───── Material for this task
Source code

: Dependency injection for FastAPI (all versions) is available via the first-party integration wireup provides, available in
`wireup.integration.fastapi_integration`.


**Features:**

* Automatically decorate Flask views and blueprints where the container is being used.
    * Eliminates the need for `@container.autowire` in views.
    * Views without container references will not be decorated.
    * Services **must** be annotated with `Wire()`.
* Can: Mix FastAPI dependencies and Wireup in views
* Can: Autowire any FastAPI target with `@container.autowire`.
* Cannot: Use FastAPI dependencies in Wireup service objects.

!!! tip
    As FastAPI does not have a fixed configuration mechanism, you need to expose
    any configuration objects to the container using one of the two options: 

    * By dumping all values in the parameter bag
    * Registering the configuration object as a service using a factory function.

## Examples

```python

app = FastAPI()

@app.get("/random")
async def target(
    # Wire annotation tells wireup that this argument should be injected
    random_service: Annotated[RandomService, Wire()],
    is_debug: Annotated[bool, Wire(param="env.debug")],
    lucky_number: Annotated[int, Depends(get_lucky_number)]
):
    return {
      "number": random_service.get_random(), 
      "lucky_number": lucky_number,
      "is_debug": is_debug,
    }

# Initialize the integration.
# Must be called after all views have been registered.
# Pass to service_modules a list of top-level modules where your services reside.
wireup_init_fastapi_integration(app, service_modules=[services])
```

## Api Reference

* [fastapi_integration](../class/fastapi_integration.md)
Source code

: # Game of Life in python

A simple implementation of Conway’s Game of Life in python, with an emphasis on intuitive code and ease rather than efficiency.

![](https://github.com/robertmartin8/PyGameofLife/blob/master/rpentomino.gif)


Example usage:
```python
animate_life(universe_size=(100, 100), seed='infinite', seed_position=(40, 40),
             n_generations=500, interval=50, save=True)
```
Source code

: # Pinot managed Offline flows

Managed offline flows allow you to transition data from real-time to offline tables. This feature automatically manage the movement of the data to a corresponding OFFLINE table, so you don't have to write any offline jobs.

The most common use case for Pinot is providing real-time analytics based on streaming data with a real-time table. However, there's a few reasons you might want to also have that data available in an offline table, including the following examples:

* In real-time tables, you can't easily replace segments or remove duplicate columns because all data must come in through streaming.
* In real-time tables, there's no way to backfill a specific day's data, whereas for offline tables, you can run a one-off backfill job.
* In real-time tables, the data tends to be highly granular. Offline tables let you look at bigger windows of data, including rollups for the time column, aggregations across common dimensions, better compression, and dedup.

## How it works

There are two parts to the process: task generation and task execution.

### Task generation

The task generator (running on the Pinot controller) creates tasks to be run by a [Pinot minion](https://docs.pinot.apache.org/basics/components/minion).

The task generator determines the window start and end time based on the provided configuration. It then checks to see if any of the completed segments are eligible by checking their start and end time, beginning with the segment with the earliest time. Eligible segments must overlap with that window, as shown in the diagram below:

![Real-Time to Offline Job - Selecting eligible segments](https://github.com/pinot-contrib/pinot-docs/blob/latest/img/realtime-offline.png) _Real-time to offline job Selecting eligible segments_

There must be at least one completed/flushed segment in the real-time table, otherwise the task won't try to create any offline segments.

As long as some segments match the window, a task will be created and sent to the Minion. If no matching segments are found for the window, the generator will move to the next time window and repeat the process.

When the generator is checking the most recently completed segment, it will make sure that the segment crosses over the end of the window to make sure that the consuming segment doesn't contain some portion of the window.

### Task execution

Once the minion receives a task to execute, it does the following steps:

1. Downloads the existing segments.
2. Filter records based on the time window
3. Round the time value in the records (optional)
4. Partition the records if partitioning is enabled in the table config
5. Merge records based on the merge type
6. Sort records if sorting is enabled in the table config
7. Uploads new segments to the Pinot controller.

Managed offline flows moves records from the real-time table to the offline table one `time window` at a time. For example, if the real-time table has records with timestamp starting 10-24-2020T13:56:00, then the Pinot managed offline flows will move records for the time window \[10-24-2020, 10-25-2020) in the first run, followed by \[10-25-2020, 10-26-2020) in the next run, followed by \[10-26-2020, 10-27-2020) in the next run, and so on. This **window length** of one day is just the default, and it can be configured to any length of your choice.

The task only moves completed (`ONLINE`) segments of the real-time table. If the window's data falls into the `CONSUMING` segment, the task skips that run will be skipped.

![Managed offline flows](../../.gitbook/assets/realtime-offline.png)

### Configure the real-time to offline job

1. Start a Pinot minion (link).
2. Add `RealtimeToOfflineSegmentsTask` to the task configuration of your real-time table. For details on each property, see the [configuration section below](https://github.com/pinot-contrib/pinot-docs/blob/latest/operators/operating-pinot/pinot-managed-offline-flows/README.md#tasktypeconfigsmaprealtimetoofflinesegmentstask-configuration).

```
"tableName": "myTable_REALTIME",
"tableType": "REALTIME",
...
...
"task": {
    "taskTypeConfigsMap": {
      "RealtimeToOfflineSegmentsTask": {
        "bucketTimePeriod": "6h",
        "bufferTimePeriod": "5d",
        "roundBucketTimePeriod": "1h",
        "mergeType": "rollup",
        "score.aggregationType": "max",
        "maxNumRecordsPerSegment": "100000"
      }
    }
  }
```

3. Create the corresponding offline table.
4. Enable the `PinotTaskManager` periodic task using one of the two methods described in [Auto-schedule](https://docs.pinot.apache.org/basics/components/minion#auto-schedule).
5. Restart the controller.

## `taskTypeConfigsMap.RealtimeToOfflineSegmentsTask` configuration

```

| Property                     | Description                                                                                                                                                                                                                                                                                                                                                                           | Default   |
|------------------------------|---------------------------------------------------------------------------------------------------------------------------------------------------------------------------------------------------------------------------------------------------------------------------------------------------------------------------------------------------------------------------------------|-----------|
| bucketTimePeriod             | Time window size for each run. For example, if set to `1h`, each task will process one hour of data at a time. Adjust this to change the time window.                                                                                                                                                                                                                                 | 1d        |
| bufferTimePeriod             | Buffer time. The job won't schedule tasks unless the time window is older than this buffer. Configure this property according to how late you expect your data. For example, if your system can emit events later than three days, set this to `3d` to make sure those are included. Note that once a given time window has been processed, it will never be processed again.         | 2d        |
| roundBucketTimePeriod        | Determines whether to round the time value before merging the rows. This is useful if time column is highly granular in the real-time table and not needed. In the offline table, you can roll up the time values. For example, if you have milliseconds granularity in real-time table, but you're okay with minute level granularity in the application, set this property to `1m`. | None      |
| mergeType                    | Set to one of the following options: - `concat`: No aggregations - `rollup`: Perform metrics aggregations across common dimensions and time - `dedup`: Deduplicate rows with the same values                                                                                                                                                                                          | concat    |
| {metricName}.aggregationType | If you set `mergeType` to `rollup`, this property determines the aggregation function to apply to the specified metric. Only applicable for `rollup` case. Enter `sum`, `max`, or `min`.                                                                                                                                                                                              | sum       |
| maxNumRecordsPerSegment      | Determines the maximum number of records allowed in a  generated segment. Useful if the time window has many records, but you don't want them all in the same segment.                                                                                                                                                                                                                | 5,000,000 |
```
──────────
(Task): When a line in the data contains "dependencies", return it as written.

(Exercise response):
* Can: Mix FastAPI dependencies and Wireup in views
* Cannot: Use FastAPI dependencies in Wireup service objects.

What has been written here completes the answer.